Un travail législatif a donc été entrepris dans ce sens dans différents pays européens visant à faire du droit au logement, un droit fondamental, capable de contrer le marché et le droit à la propriété privée. Cette dynamique législative se retrouve déjà dans une "charte Européenne du logement" publiée en avril 2006 , il y est inscrit : "Considérant que conformément à la tradition constitutionnelle des Etats-membres, le droit au logement doit être érigé en tant que droit fondamental de l’Union européenne et intégré en tant que tel à la Charte des droits fondamentaux en cohérence avec la charte sociale révisée du Conseil de l’Europe et, qu’à ce titre, la mise en œuvre de celui-ci ne saurait être laissée à la seule appréciation des forces du marché étant donné que ce droit au logement ne peut être qu’universel".

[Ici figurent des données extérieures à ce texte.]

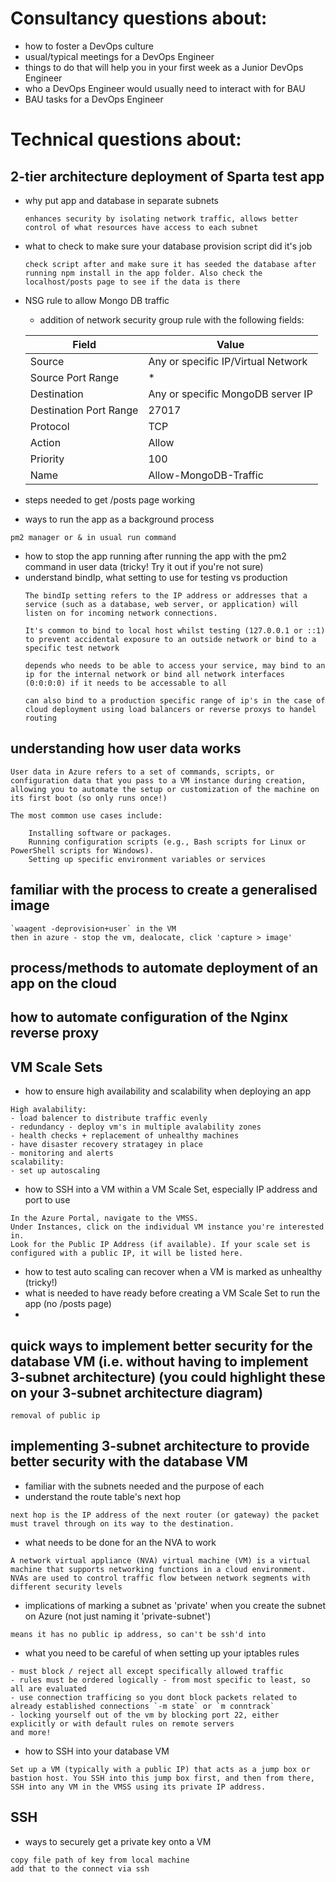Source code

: # Consultancy questions about: 
* how to foster a DevOps culture 
* usual/typical meetings for a DevOps Engineer 
* things to do that will help you in your first week as a Junior DevOps Engineer 
* who a DevOps Engineer would usually need to interact with for BAU 
* BAU tasks for a DevOps Engineer 
 # Technical questions about: 
## 2-tier architecture deployment of Sparta test app 
* why put app and database in separate subnets 
  ```
  enhances security by isolating network traffic, allows better control of what resources have access to each subnet
  ``` 
* what to check to make sure your database provision script did it's job 
  ``` 
  check script after and make sure it has seeded the database after running npm install in the app folder. Also check the localhost/posts page to see if the data is there
  ``` 
* NSG rule to allow Mongo DB traffic 
   * addition of network security group rule with the following fields: 

    | Field	| Value | 
    |---| --- |
    |Source	|Any or specific IP/Virtual Network|
    |Source Port Range	|*|
    |Destination|	Any or specific MongoDB server IP|
    |Destination Port Range|27017|
    |Protocol|TCP|
    |Action | Allow|
    |Priority|	100 |
    |Name |	Allow-MongoDB-Traffic |


* steps needed to get /posts page working 
* ways to run the app as a background process 
```
pm2 manager or & in usual run command 
``` 
* how to stop the app running after running the app with the pm2 command in user data (tricky! Try it out if you're not sure) 
* understand bindIp, what setting to use for testing vs production 
  ```
  The bindIp setting refers to the IP address or addresses that a service (such as a database, web server, or application) will listen on for incoming network connections.

  It's common to bind to local host whilst testing (127.0.0.1 or ::1) to prevent accidental exposure to an outside network or bind to a specific test network 

  depends who needs to be able to access your service, may bind to an ip for the internal network or bind all network interfaces (0:0:0:0) if it needs to be accessable to all 

  can also bind to a production specific range of ip's in the case of cloud deployment using load balancers or reverse proxys to handel routing 
  ``` 
## understanding how user data works 
```
User data in Azure refers to a set of commands, scripts, or configuration data that you pass to a VM instance during creation, allowing you to automate the setup or customization of the machine on its first boot (so only runs once!) 

The most common use cases include:

    Installing software or packages.
    Running configuration scripts (e.g., Bash scripts for Linux or PowerShell scripts for Windows).
    Setting up specific environment variables or services
  ``` 
## familiar with the process to create a generalised image 
```
`waagent -deprovision+user` in the VM 
then in azure - stop the vm, dealocate, click 'capture > image' 
``` 
## process/methods to automate deployment of an app on the cloud 
## how to automate configuration of the Nginx reverse proxy 
## VM Scale Sets 
* how to ensure high availability and scalability when deploying an app 
```
High avalability: 
- load balencer to distribute traffic evenly 
- redundancy - deploy vm's in multiple avalability zones 
- health checks + replacement of unhealthy machines 
- have disaster recovery stratagey in place
- monitoring and alerts 
scalability: 
- set up autoscaling 
``` 
* how to SSH into a VM within a VM Scale Set, especially IP address and port to use 
```
In the Azure Portal, navigate to the VMSS.
Under Instances, click on the individual VM instance you're interested in.
Look for the Public IP Address (if available). If your scale set is configured with a public IP, it will be listed here.
``` 
* how to test auto scaling can recover when a VM is marked as unhealthy (tricky!) 
* what is needed to have ready before creating a VM Scale Set to run the app (no /posts page) 
* 
## quick ways to implement better security for the database VM (i.e. without having to implement 3-subnet architecture) (you could highlight these on your 3-subnet architecture diagram) 
```
removal of public ip 
```

## implementing 3-subnet architecture to provide better security with the database VM 
* familiar with the subnets needed and the purpose of each 
* understand the route table's next hop 
```
next hop is the IP address of the next router (or gateway) the packet must travel through on its way to the destination.
``` 
* what needs to be done for an the NVA to work 
```
A network virtual appliance (NVA) virtual machine (VM) is a virtual machine that supports networking functions in a cloud environment. NVAs are used to control traffic flow between network segments with different security levels
``` 
* implications of marking a subnet as 'private' when you create the subnet on Azure (not just naming it 'private-subnet') 
```
means it has no public ip address, so can't be ssh'd into 
```
* what you need to be careful of when setting up your iptables rules 
```
- must block / reject all except specifically allowed traffic 
- rules must be ordered logically - from most specific to least, so all are evaluated 
- use connection trafficing so you dont block packets related to already established connections `-m state` or `m conntrack`
- locking yourself out of the vm by blocking port 22, either explicitly or with default rules on remote servers 
and more!
``` 
* how to SSH into your database VM 
```
Set up a VM (typically with a public IP) that acts as a jump box or bastion host. You SSH into this jump box first, and then from there, SSH into any VM in the VMSS using its private IP address.
``` 

## SSH 
* ways to securely get a private key onto a VM 
```
copy file path of key from local machine 
add that to the connect via ssh
```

Ce travail est primordial car à terme il créerait et harmoniserait un droit qui pourrait s’appliquer à l’ensemble des Etats membres ; permettant ainsi aux pays dépourvus de droit au logement de pouvoir revendiquer ce droit et pour ceux en disposant déjà, d’améliorer les protections existantes en reprenant le meilleur des textes législatifs des différents pays :
• bail à vie, transmissible par héritage y compris dans le privé avec un contrôle de l’évolution des loyers,
• droit au logement garanti écossais et ou le droit au logement opposable français,
• renforcer des moyens de logement par la possibilité de réquisition des logements vacants et leur réhabilitation pour les transformer en logements sociaux,
• privilégier la réhabilitation des quartiers plutôt que les démolitions • imposer un pourcentage minimum de logements sociaux accessibles à tous, dans tous les Etats,
• harmoniser les normes de confort et de qualité minimum • harmoniser les normes énergétiques et écologiques des logements
Pour que les réformes législatives soient efficaces, il faut que les Etats reprennent en main la construction et le financement de logement. La construction de logements, en mettant en place une politique de l’aide à la pierre c’est-à-dire la construction de logements en tenant compte des besoins connus précisément grâce aux nombres de demandes de logements faites, mais aussi les différentes aides personnalisées distribuées. Le financement, en se dotant de moyens budgétaires et de procédure administrative simple pour financer les projets de constructions et permettre l’utilisation du plein potentiel de financement (ce qui paradoxalement n’est pas toujours le cas). Réorganiser et contrôler le financement des crédits par la nationalisation des banques et rétablir l’interdiction de transformer en titres négociables en bourse les crédits accordés aux particuliers. Enfin les Etats doivent reprendre le contrôle du foncier en arrêtant de brader leur patrimoine et rachetant un maximum de terrains pour en stabiliser l’évolution des prix.
En conclusion les Etats doivent reprendre le contrôle de la construction des logements pour résorber la crise du logement. Laisser le marché faire ne ferait qu’aggraver la crise et interdire l’application d’un droit fondamental : le droit au logement pour tous.